The wilderness within

A few years ago in a small-town library in Maine, on a shelf where books no one has checked out for a while were on sale, I found Soul and Body: Essays on the Theories of C.G. Jung, by C.A. Meier. “Wilderness and the Search for the Soul of Modern Man” is one of those essays, which came from a speech Meier gave in 1983 at the Third World Wilderness Conference in Scotland.

These sentences stood out as if highlighted in bright yellow: “The wilderness within would really go ‘wild’ if we should badly damage the outer wilderness. So let us keep the balance as best we can, in order to maintain sanity.”

Much of my life had vibrated between two points: being in wild places, and making a living figuring out how to protect wild places. I’d been aware that while Carl Jung loved the outer world, exploring the inner world gave him the most meaning. I’d coupled Jung’s idea of two worlds—an outer, everyday conscious world, and an unconscious world of dream and shadow—with an idea in Paul Shepard’s classic work, Nature and Madness, about civilization as a veneer, within which dwells the core human we all evolved to be. I theorized that Shepard’s ‘veneer’ and ‘core’ were the same as Jung’s ‘outer’—conscious–and his ‘inner’–unconscious worlds, respectively. Shepard and Jung seemed to be saying the same thing, although from the different disciplines of biology and psychology, blurring any line separating the two.

Along comes Meier magically connecting my ‘inner’ unconscious world, to wilderness. Being a visual person I’d drawn Shepard’s veneer/core concept as a small circle within a larger one—only to realize that it applied to the earth as well as to our personal lives. The outer civilized world of farms, cement and pavement are a veneer covering the wild natural world. Personally, a core, Pleistocene wild human still resides within each of us, lying dormant beneath layer upon layer of L.L. Bean, Disneyworld, I-Phone, Simpsons, Nabisco, Exxon, and modern religion—take your pick.

Wilderness, then, is a place on the earth where the ‘veneer’ is absent, or at least thin enough to move through.

What about my own personal ‘veneer’? Are there points where it is porous or thin enough or absent where I can move through it?

Enter another book — “The Earth Has a Soul: The Nature Writing of Carl Jung”. Meredith Sabini, a Jungian Psychologist from Berkeley, compiled these pieces from Jung’s work and wrote a brilliant essay to go with them. I didn’t realize how important Jung considered his time in the natural, wild world. I inhaled that book and called Sabini to talk about it.

During many conversations, we discussed the connection I imagined between biology and psychology. She believes the ‘core’ or the ‘inner’ world is biological—“evolutionary material” she calls it. It includes both the personal and the collective unconscious. The personal unconscious is where we hide much of what we’re hesitant to let see the light of day (our shadow) but also that which is truly us.

The ‘collective’, she said, consists of the elements of life we share every human who ever lived–“the entire evolutionary history of our species”. She believes that within the collective unconscious can be found all the tools our species has ever used to save itself.

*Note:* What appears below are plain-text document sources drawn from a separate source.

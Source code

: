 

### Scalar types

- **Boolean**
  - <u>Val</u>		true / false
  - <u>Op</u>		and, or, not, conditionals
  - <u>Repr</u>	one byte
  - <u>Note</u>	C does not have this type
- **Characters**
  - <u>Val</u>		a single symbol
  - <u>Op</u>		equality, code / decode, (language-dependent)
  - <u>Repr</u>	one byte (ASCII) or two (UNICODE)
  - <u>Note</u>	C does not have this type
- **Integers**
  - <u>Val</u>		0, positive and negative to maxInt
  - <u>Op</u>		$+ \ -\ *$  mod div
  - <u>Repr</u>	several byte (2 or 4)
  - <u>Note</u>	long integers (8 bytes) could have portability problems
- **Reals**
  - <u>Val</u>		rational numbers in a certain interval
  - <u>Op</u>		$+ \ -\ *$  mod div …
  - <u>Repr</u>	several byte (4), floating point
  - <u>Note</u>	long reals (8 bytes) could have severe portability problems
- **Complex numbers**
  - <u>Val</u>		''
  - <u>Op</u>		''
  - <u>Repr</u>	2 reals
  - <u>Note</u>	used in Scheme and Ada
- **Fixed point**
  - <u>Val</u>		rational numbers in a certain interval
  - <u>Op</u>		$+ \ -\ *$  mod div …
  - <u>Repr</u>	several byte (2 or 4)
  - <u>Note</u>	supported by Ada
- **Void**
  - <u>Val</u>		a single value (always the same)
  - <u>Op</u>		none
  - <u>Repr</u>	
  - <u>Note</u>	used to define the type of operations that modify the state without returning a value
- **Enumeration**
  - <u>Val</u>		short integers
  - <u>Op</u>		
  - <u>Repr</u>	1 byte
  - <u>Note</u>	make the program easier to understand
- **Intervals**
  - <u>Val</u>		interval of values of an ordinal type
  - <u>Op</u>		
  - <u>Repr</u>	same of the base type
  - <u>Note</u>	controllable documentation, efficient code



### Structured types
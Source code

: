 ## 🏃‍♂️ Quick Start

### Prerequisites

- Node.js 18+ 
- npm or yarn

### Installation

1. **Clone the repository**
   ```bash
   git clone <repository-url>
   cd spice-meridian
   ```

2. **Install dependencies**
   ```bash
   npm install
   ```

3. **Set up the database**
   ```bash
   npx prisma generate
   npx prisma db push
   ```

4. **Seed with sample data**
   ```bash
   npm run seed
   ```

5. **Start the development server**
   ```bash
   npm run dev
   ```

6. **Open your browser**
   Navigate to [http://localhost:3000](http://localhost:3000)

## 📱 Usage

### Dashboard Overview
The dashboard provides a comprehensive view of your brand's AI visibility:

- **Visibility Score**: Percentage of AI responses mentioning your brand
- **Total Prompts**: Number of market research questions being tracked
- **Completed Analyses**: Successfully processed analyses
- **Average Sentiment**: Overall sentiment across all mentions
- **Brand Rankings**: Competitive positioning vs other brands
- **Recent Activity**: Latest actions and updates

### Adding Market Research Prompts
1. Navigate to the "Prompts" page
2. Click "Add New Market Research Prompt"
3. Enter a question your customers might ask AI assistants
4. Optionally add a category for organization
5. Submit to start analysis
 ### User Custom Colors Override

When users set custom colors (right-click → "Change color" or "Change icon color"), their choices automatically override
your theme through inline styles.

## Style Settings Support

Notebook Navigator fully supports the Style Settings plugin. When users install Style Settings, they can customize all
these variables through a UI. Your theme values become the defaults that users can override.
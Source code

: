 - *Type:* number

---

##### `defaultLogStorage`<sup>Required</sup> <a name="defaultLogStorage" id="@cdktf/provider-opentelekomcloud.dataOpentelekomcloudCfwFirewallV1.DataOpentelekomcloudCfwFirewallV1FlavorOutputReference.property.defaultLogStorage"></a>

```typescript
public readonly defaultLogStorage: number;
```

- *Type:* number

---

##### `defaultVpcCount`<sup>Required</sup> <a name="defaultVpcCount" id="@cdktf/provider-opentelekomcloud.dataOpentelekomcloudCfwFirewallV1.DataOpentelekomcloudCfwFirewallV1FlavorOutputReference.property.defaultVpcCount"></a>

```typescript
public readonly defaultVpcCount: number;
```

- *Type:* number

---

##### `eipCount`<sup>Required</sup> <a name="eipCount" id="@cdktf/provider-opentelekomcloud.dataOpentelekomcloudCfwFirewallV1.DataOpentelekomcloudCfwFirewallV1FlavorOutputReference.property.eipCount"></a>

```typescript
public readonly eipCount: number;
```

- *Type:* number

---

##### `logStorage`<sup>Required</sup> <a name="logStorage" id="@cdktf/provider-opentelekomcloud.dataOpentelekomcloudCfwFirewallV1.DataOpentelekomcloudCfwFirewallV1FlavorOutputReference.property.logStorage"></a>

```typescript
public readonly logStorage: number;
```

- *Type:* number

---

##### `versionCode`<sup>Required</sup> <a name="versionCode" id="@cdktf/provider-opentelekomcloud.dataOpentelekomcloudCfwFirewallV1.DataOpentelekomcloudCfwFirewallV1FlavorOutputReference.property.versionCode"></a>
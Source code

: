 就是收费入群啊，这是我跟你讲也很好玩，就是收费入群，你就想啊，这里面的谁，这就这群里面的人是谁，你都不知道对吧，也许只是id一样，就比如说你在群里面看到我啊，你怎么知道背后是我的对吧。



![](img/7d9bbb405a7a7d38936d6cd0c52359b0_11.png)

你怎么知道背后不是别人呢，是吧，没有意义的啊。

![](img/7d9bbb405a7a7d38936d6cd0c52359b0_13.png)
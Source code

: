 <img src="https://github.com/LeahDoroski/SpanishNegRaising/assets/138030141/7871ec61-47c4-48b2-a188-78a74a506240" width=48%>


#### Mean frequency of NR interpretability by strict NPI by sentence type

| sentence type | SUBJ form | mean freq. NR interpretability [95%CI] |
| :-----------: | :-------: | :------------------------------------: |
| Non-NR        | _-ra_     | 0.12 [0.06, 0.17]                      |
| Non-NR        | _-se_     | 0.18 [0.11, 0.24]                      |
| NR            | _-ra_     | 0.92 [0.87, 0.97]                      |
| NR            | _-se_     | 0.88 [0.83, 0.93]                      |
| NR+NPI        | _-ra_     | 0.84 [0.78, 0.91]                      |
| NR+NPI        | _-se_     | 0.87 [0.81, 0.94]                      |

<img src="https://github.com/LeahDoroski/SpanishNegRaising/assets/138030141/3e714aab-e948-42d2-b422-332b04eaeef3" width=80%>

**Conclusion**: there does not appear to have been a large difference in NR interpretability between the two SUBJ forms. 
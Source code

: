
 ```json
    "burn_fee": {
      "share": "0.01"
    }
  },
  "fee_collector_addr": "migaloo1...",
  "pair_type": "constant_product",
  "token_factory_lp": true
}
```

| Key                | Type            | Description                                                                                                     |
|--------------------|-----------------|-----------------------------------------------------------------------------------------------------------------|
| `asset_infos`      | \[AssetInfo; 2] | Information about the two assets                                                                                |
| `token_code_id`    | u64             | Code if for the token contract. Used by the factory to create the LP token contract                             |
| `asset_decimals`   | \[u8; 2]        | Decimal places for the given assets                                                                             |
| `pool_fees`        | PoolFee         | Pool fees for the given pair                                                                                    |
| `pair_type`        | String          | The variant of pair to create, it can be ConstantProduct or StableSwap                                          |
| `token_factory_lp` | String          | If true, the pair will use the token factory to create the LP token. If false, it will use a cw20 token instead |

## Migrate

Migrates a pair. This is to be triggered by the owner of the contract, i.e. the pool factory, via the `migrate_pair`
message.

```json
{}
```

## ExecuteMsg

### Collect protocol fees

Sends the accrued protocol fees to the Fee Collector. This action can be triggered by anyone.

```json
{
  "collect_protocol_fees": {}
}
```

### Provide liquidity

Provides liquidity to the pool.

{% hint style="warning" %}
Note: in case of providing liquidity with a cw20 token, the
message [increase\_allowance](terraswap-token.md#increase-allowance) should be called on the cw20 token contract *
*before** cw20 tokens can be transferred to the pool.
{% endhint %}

This is the same ‘stuff’ Freud called the ‘id’ which he believed should be contained, suppressed if we’re to have an orderly society. Freud’s student, Jung, saw the collective as an amazing source of information, the seedbed of the imagination. The two eventually went their separate ways, largely over this topic.

While modern psychologists, yogis, poets, etc. are getting better at finding access to that unconscious, evolutionary material, Sabini agrees that the wilderness–wild places where we’re exposed to natural systems–is definitely a portal between our inner and outer worlds.

Dr. Sabini told me that I was an example of what she and her colleagues had been noticing recently.

“People as naïve as you are, thinking about these ideas” she said, is indicative of the collective unconscious rising to the surface in unexpected places, “which always happens whenever our species gets into trouble.”

I took that as a compliment.

While I know that destroying the wilderness does make us crazy, I’m also convinced that by spending time in the wilds, we’re more likely to be part of efforts to save our species, than those that threaten us.